ASSIGNMENT:
Copy all entries verbatim and keep any pictures out of the copy.

START RECORDS SHOWN

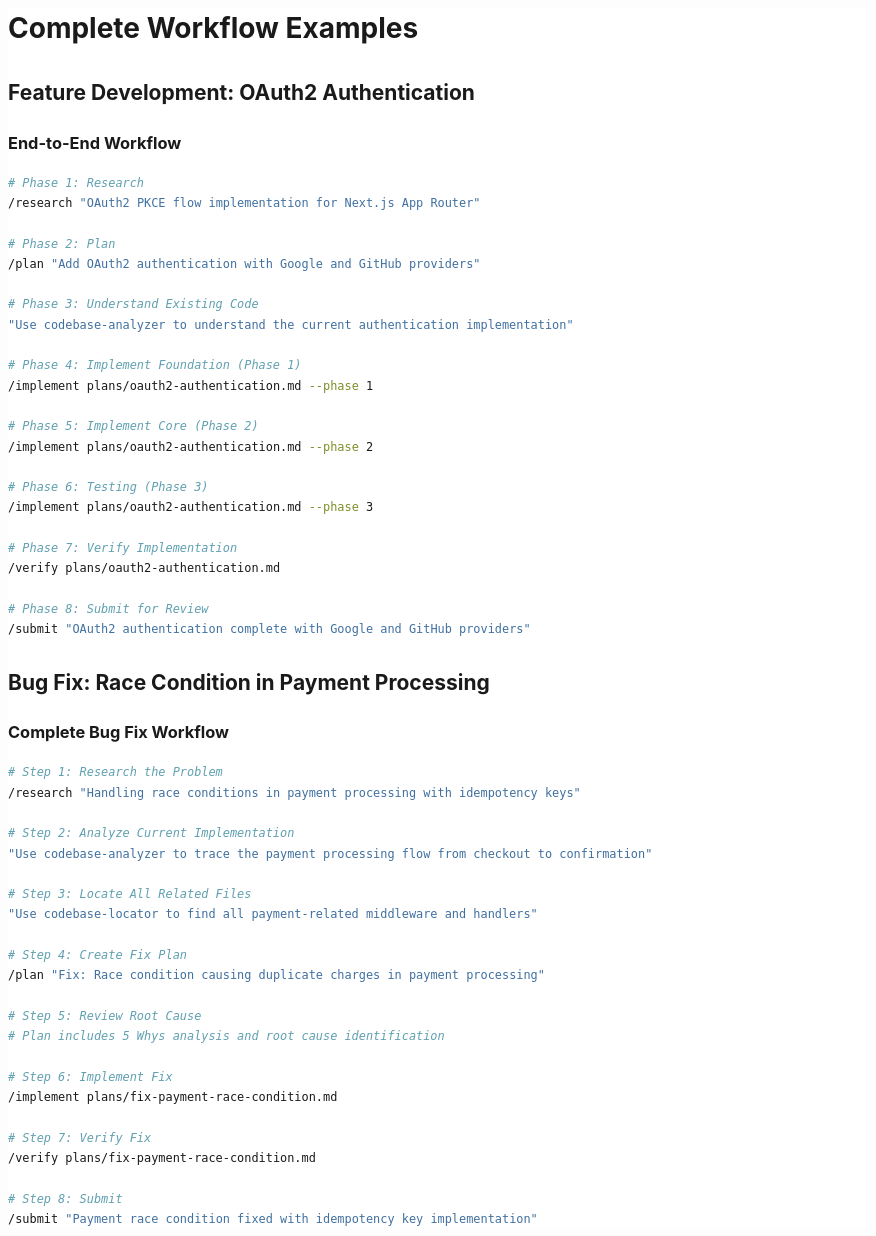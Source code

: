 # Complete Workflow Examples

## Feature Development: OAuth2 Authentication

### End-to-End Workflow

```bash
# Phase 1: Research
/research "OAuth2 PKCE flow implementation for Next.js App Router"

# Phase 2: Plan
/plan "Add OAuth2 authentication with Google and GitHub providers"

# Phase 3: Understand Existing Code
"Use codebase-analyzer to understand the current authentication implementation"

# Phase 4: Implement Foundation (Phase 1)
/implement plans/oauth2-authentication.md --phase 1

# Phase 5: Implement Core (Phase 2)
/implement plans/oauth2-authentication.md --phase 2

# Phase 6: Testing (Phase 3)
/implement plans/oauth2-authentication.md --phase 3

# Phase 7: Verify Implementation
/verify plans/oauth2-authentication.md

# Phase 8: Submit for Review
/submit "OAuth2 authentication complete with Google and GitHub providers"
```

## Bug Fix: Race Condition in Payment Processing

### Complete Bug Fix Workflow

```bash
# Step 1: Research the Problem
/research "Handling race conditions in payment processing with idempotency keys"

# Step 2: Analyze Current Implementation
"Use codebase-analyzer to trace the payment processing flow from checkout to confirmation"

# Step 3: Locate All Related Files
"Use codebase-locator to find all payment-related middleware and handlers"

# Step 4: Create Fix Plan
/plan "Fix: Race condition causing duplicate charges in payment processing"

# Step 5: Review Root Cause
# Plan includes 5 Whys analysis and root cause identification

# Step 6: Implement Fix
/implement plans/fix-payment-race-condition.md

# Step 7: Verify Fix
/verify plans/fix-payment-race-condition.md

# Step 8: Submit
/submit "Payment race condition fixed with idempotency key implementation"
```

END RECORDS SHOWN

SOLUTION TO THIS TASK:
Source code

: # Complete Workflow Examples

## Feature Development: OAuth2 Authentication

### End-to-End Workflow

```bash
# Phase 1: Research
/research "OAuth2 PKCE flow implementation for Next.js App Router"

# Phase 2: Plan
/plan "Add OAuth2 authentication with Google and GitHub providers"

# Phase 3: Understand Existing Code
"Use codebase-analyzer to understand the current authentication implementation"

# Phase 4: Implement Foundation (Phase 1)
/implement plans/oauth2-authentication.md --phase 1

# Phase 5: Implement Core (Phase 2)
/implement plans/oauth2-authentication.md --phase 2

# Phase 6: Testing (Phase 3)
/implement plans/oauth2-authentication.md --phase 3

# Phase 7: Verify Implementation
/verify plans/oauth2-authentication.md

# Phase 8: Submit for Review
/submit "OAuth2 authentication complete with Google and GitHub providers"
```

## Bug Fix: Race Condition in Payment Processing

### Complete Bug Fix Workflow

```bash
# Step 1: Research the Problem
/research "Handling race conditions in payment processing with idempotency keys"

# Step 2: Analyze Current Implementation
"Use codebase-analyzer to trace the payment processing flow from checkout to confirmation"

# Step 3: Locate All Related Files
"Use codebase-locator to find all payment-related middleware and handlers"

# Step 4: Create Fix Plan
/plan "Fix: Race condition causing duplicate charges in payment processing"

# Step 5: Review Root Cause
# Plan includes 5 Whys analysis and root cause identification

# Step 6: Implement Fix
/implement plans/fix-payment-race-condition.md

# Step 7: Verify Fix
/verify plans/fix-payment-race-condition.md

# Step 8: Submit
/submit "Payment race condition fixed with idempotency key implementation"
```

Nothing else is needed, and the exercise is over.